Tre^Tu toxin ADP-ribosylates GTP-bound EF-Tu. (A) Effect of GTP and/or tRNA or EF-Ts addition on EF-Tu ADP ribosylation by Tre^Tu. The composition of each reaction is indicated above the panels. Final concentrations of 20 μM of EF-Tu, 0.1 μM of 6-biotin-17-NAD, 1 μM of Tre^Tu toxin, 1 mM of GTP, 100 μM of tRNA or 50 μM of EF-Ts were used for the reactions. (B) Effect of the different forms of guanosine phosphate on EF-Tu ADP-ribosylation. Nucleotide-free his-EF-Tu was incubated with the indicated nucleotide and the reactions were performed as previously described. Proteins were stained by Ponceau rouge after SDS-PAGE and transfer on nitrocellulose membrane (upper panels). ADP-ribosylation was detected by streptavidin-AP conjugate (lower panels).

Figure 6.

Tri^Tu immunity protein neutralizes the Tre^Tu toxin blocking its NAD⁺ pocket and C-terminal α-helix. (A,B) Side (A) and top (B) views of the Tre^Tu-Tri^Tu complex crystal structure.
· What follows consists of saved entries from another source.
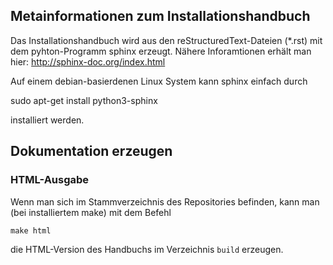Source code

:Metainformationen zum Installationshandbuch
-------------------------------------------

Das Installationshandbuch wird aus den reStructuredText-Dateien (*.rst)
mit dem pyhton-Programm sphinx erzeugt. Nähere Inforamtionen erhält man 
hier: http://sphinx-doc.org/index.html

Auf einem debian-basierdenen Linux System kann sphinx einfach 
durch 

sudo apt-get install python3-sphinx

installiert werden.

Dokumentation erzeugen
----------------------

### HTML-Ausgabe


Wenn man sich im Stammverzeichnis des Repositories befinden, kann man (bei installiertem make) mit dem Befehl

    make html 

die HTML-Version des Handbuchs im Verzeichnis `build` erzeugen.




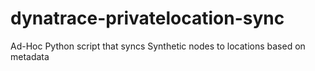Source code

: # dynatrace-privatelocation-sync
Ad-Hoc Python script that syncs Synthetic nodes to locations based on metadata

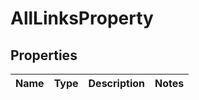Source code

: 

# AllLinksProperty


## Properties

| Name | Type | Description | Notes |
|------------ | ------------- | ------------- | -------------|




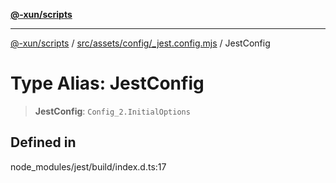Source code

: [**@-xun/scripts**](../../../../../README.md)

***

[@-xun/scripts](../../../../../README.md) / [src/assets/config/\_jest.config.mjs](../README.md) / JestConfig

# Type Alias: JestConfig

> **JestConfig**: `Config_2.InitialOptions`

## Defined in

node\_modules/jest/build/index.d.ts:17
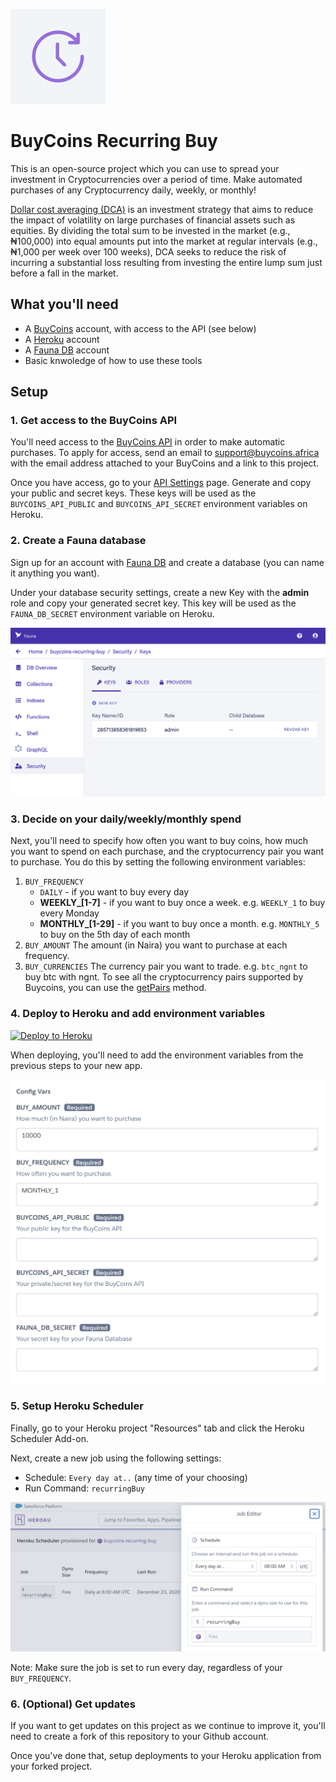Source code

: ![](public/images/icon-152.png)

# BuyCoins Recurring Buy

This is an open-source project which you can use to spread your investment in Cryptocurrencies over a period of time. Make automated purchases of any Cryptocurrency daily, weekly, or monthly!

[Dollar cost averaging (DCA)](https://en.wikipedia.org/wiki/Dollar_cost_averaging) is an investment strategy that aims to reduce the impact of volatility on large purchases of financial assets such as equities. By dividing the total sum to be invested in the market (e.g., ₦100,000) into equal amounts put into the market at regular intervals (e.g., ₦1,000 per week over 100 weeks), DCA seeks to reduce the risk of incurring a substantial loss resulting from investing the entire lump sum just before a fall in the market.

## What you'll need

- A [BuyCoins](https://buycoins.africa/) account, with access to the API (see below)
- A [Heroku](https://heroku.com/) account
- A [Fauna DB](https://fauna.com/) account
- Basic knwoledge of how to use these tools

## Setup

### 1. Get access to the BuyCoins API

You'll need access to the [BuyCoins API](http://developers.buycoins.africa/) in order to make automatic purchases. To apply for access, send an email to support@buycoins.africa with the email address attached to your BuyCoins and a link to this project.

Once you have access, go to your [API Settings](https://buycoins.africa/settings/api) page. Generate and copy your public and secret keys. These keys will be used as the `BUYCOINS_API_PUBLIC` and `BUYCOINS_API_SECRET` environment variables on Heroku.


### 2. Create a Fauna database

Sign up for an account with [Fauna DB](https://fauna.com/) and create a database (you can name it anything you want).

Under your database security settings, create a new Key with the **admin** role and copy your generated secret key. This key will be used as the `FAUNA_DB_SECRET` environment variable on Heroku.

![](./public/images/fauna-db.png)


### 3. Decide on your daily/weekly/monthly spend

Next, you'll need to specify how often you want to buy coins, how much you want to spend on each purchase, and the cryptocurrency pair you want to purchase. You do this by setting the following environment variables:

1. `BUY_FREQUENCY`
    - `DAILY` - if you want to buy every day
    - **WEEKLY_[1-7]** - if you want to buy once a week. e.g. `WEEKLY_1` to buy every Monday
    - **MONTHLY_[1-29]** - if you want to buy once a month. e.g. `MONTHLY_5` to buy on the 5th day of each month
2. `BUY_AMOUNT`
The amount (in Naira) you want to purchase at each frequency.
3. `BUY_CURRENCIES`
The currency pair you want to trade. e.g. `btc_ngnt` to buy btc with ngnt. To see all the cryptocurrency pairs supported by Buycoins, you can use the [getPairs](https://developers.buycoins.africa/orderbook-trading/glossary) method.

### 4. Deploy to Heroku and add environment variables

[![Deploy to Heroku](https://www.herokucdn.com/deploy/button.svg)](https://heroku.com/deploy?template=https://github.com/jelilat/recurring-buy)

When deploying, you'll need to add the environment variables from the previous steps to your new app.

![](./public/images/env.png)


### 5. Setup Heroku Scheduler

Finally, go to your Heroku project "Resources" tab and click the Heroku Scheduler Add-on.

Next, create a new job using the following settings:

- Schedule: `Every day at..` (any time of your choosing)
- Run Command: `recurringBuy`

![](./public/images/heroku-scheduler.png)

Note: Make sure the job is set to run every day, regardless of your `BUY_FREQUENCY`.


### 6. (Optional) Get updates

If you want to get updates on this project as we continue to improve it, you'll need to create a fork of this repository to your Github account. 

Once you've done that, setup deployments to your Heroku application from your forked project. 
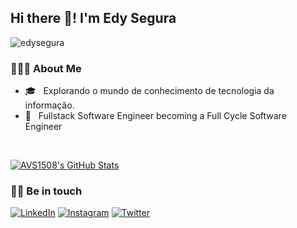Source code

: <h2> Hi there 👋! I'm Edy Segura</h2>

<p align="left"> <img src="https://komarev.com/ghpvc/?username=edysegura" alt="edysegura" /> </p>

<h3> 👨🏻‍💻 About Me </h3>

- 🎓 &nbsp; Explorando o mundo de conhecimento de tecnologia da informação.
- 💼 &nbsp; Fullstack Software Engineer becoming a Full Cycle Software Engineer

<br/>

[![AVS1508's GitHub Stats](https://github-readme-stats.vercel.app/api?username=edysegura&show_icons=true)](https://github.com/edysegura)

<h3> 🤝🏻 Be in touch </h3>

<p>
  <a href="https://www.linkedin.com/in/edysegura/"><img alt="LinkedIn" src="https://img.shields.io/badge/LinkedIn-edysegura-blue?style=flat-square&logo=linkedin"></a>
  <a href="https://www.instagram.com/edysegura/"><img alt="Instagram" src="https://img.shields.io/badge/Instagram-edysegura-blue?style=flat-square&logo=instagram"></a>
  <a href="https://www.twitter.com/edysegura/"><img alt="Twitter" src="https://img.shields.io/badge/Twitter-edysegura-blue?style=flat-square&logo=twitter"></a>
</p>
Tre^Tu is shown in red while Tri^Tu is shown in green. (C) Magnification of the NAD⁺ binding pocket, highlighting the NAD⁺ molecule (yellow) and the side chains of the putative active site. (D) Magnification of the Tre^Tu C-terminal helix, highlighting the Tre^Tu (red) and Tri^Tu (green) residues (colored by element) at the contact site. (E) Effect of Tre^Tu C-terminal α -helix substitutions on toxicity in the heterologous host E. coli. Cultures of E. coli cells producing the Tre^Tu toxin and its variants from the pBAD33rbs vector were serially diluted and spotted on LB-agar plates supplemented with 1% glucose (repression conditions, left panel) or 0.2% L-arabinose (induction conditions, right panel).